16) He no longer opens up like he used to, doesn’t share personal information
When you first started dating, you could tell him anything and he would listen. He opened up to you and shared personal information with you. Now, he doesn’t seem to have time for this type of conversation.
He doesn’t seem as interested in sharing personal details about himself or his life anymore. And when he does open up, it’s not the same as it used to be.
He seems like he’s going through the motions of listening without really sharing the emotion that is supposed to come with those types of confessions.
He’s not getting into the personal details of his life anymore. So why should he share with you and risk making you uncomfortable?
His actions don’t match his words, so it’s important to consider if it’s a real pattern or if this is just a coincidence.
If it is a pattern and the relationship is starting to feel boring, then the answer should be obvious:
It’s time to move on.
17) You can see him pull back from touching you
One of the biggest signs that a man is fed up in a relationship is the refusal to touch you.
You will notice that he pulls back from kissing, hugging, or any other physical contact with you. He just no longer seems to want to be near you or touch you. This can lead to him pulling all together and not wanting physical contact, such as cuddling before bedtime.
This lack of wanting physical contact can be a sign that he is more interested in someone else, or that he has changed his mind about the relationship.
It can also be a sign that this relationship needs to be ended if you have established that there is no sexual intimacy, even though you wish there was.
Once things start to go downhill in the relationship, it’s important to notice those signs early on because they are hard to miss.
18) He stops being affectionate with you in public
When he began dating you, he wanted to show you off and show you off in public. He would touch your arm or your hand when he was talking to you. He would kiss you when he walked by with friends. He did everything he could to show the world that you two were a couple.
But now, he doesn’t really seem to be affectionate with you anymore. He’s stopped showing you off in public and he doesn’t really seem interested in making those small touches anymore.

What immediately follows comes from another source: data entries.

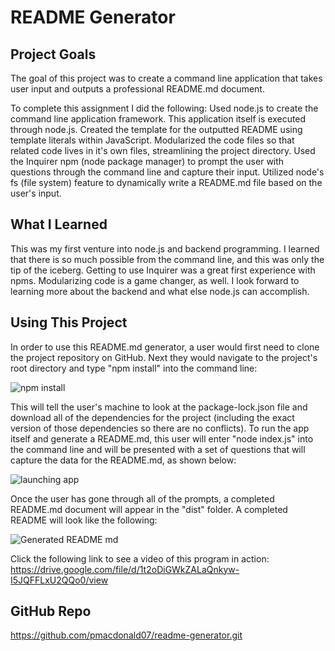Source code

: # README Generator

## Project Goals

The goal of this project was to create a command line application that takes user input and outputs a professional README.md document.

To complete this assignment I did the following:
Used node.js to create the command line application framework. This application itself is executed through node.js.
Created the template for the outputted README using template literals within JavaScript.
Modularized the code files so that related code lives in it's own files, streamlining the project directory.
Used the Inquirer npm (node package manager) to prompt the user with questions through the command line and capture their input.
Utilized node's fs (file system) feature to dynamically write a README.md file based on the user's input.

## What I Learned

This was my first venture into node.js and backend programming. I learned that there is so much possible from the command line, and this was only the tip of the iceberg. Getting to use Inquirer was a great first experience with npms. Modularizing code is a game changer, as well. I look forward to learning more about the backend and what else node.js can accomplish.

## Using This Project

In order to use this README.md generator, a user would first need to clone the project repository on GitHub. Next they would navigate to the project's root directory and type "npm install" into the command line:

![npm install](https://user-images.githubusercontent.com/108894754/192595828-8bdbbff1-fbd9-40c2-9748-01bcdf9c58d2.png)

This will tell the user's machine to look at the package-lock.json file and download all of the dependencies for the project (including the exact version of those dependencies so there are no conflicts).
To run the app itself and generate a README.md, this user will enter "node index.js" into the command line and will be presented with a set of questions that will capture the data for the README.md, as shown below:

![launching app](https://user-images.githubusercontent.com/108894754/192595233-f63fdf2c-e062-48f7-b073-1b0514ec80d2.png)

Once the user has gone through all of the prompts, a completed README.md document will appear in the "dist" folder. A completed README will look like the following:

![Generated README md](https://user-images.githubusercontent.com/108894754/192596108-8bfc2a04-4381-457a-a1d2-244eda38a75d.png)

Click the following link to see a video of this program in action:
https://drive.google.com/file/d/1t2oDiGWkZALaQnkyw-I5JQFFLxU2QQo0/view

## GitHub Repo

https://github.com/pmacdonald07/readme-generator.git
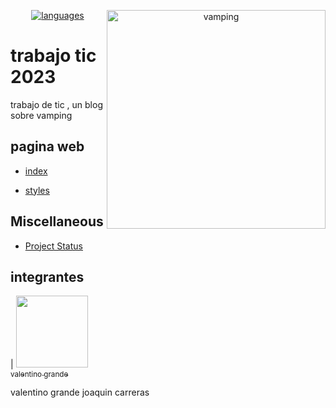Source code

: 
<p align="center">
  <a href="https://github.com/doocs/leetcode"><img src="https://img.shields.io/badge/langs-HTML%20%7C%20CSS-red?style=flat-square&color=42b883" alt="languages"></a>
 
 <img align="right" src="https://fotografias-compromiso.atresmedia.com/clipping/cmsimages02/2019/03/29/56B75CC6-E2D2-4199-8B67-231B922C9821/58.jpg" width="350" alt="vamping">


# trabajo tic 2023

trabajo de tic , un blog sobre vamping


## pagina web

- [index](web/index.html)

- [styles](web/styles.css)


## Miscellaneous
  
  

- [Project Status](guide/status-selection.md)

  
  
## integrantes

  
  | [<img src="https://avatars.githubusercontent.com/u/87675718?s=400&v=4" width=115><br><sub>valentino grande</sub>](https://github.com/drtino7)
  
valentino grande
joaquin carreras
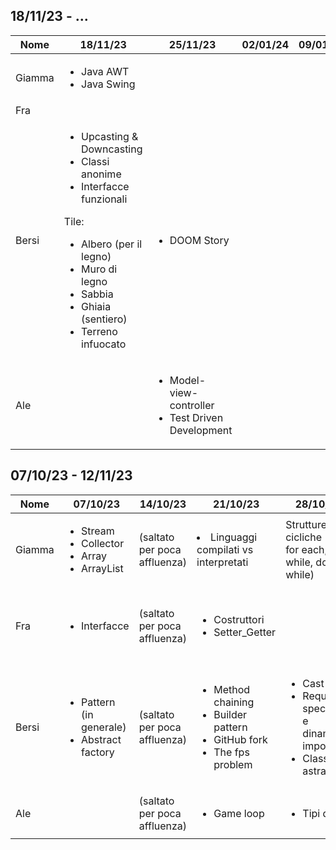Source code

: ## 18/11/23 - ...
| Nome   | 18/11/23                                                                                                                                                                                                                             | 25/11/23                                                           | 02/01/24 | 09/01/24 | 16/01/24 | 23/01/24 |
|--------|--------------------------------------------------------------------------------------------------------------------------------------------------------------------------------------------------------------------------------------|--------------------------------------------------------------------|----------|----------|----------|----------|
| Giamma | <ul><li>Java AWT</li><li>Java Swing</li></ul>                                                                                                                                                                                        |                              |          |          |          |          |
| Fra    |                                                                                                                                                                                                                                      |                                                                    |          |          |          |          |
| Bersi  | <ul><li>Upcasting & Downcasting</li><li>Classi anonime</li><li>Interfacce funzionali</li></ul> Tile: <ul><li>Albero (per il legno)</li><li>Muro di legno</li><li>Sabbia</li><li>Ghiaia (sentiero)</li><li>Terreno infuocato</li></ul> | <ul><li>DOOM Story</li></ul>                                       |          |          |          |          |
| Ale    |                                                                                                                                                                                                                                      | <ul><li>Model-view-controller</li><li>Test Driven Development</li> |          |          |          |          |




## 07/10/23 - 12/11/23
| Nome   | 07/10/23                                                                   | 14/10/23                     | 21/10/23                                                                                              | 28/10/23                                                                                            | 04/11/23                                  | 12/11/23                                                                                                                       |
|--------|----------------------------------------------------------------------------|------------------------------|-------------------------------------------------------------------------------------------------------|-----------------------------------------------------------------------------------------------------|-------------------------------------------|--------------------------------------------------------------------------------------------------------------------------------|
| Giamma | <ul><li>Stream</li><li>Collector</li><li>Array</li><li>ArrayList</li></ul> | (saltato per poca affluenza) | <li>Linguaggi compilati vs interpretati</li>                                                          | Strutture cicliche (for, for each, while, do while)                                                 | <ul><li>Switch, break, continue</li></ul> | <ul><li>Funzioni lambda</li></ul>                                                                                                                |
| Fra    | <ul><li>Interfacce</li></ul>                                               | (saltato per poca affluenza) | <ul><li>Costruttori</li><li>Setter_Getter</li></ul>                                                   |                                                                                                     |                                           | <li>Strategy Pattern</li><li>Metrica Software</li><li>Analisi Statica e Dinamica codice</li></ul>                              |
| Bersi  | <ul><li>Pattern (in generale)</li><li>Abstract factory</li></ul>           | (saltato per poca affluenza) | <ul><li>Method chaining</li><li>Builder pattern</li><li>GitHub fork</li><li>The fps problem</li></ul> | <ul><li>Cast</li><li>Requisiti, specifiche e dinamiche importanti</li><li>Classi astratte</li></ul> | <ul><li>UML</li></ul>                     | <ul><li>Singleton</li><li>DRY</li><li>YAGNI</li><li>AOOO</li><li>LBYL</li><li>EAFP</li><li>Coesione vs accoppiamento</li></ul> |
| Ale    |                                                                            | (saltato per poca affluenza) | <ul><li>Game loop</li></ul>                                                                           | <ul><li>Tipi di dati</li></ul>                                                                      | <ul><li>Regex</li></ul>                   | <ul><li>Cloud computing</li></ul>                                                                                              |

He seems to be more interested in being a lone wolf than taking you around and introducing you to his friends. And if he does, then it’s more out of obligation than genuine interest.
Relationships are supposed to be exciting and fun. You’re supposed to want to show each other off and make those types of touching gestures. But if the spark seems to have died, then it’s probably time for him to move on.
Final thoughts
Hopefully, you can see now that there are many signs that a man is fed up in a relationship. If you see any of these signs, it’s time to rethink this relationship and ask yourself if it has any future.
Asking yourself these questions will help you decide whether or not he’s interested in this type of relationship in the long run.
If not, then move on and find the best treatment for your needs. If he does have more fun in this type of relationship, then you will have to figure out a way to keep him interested in you.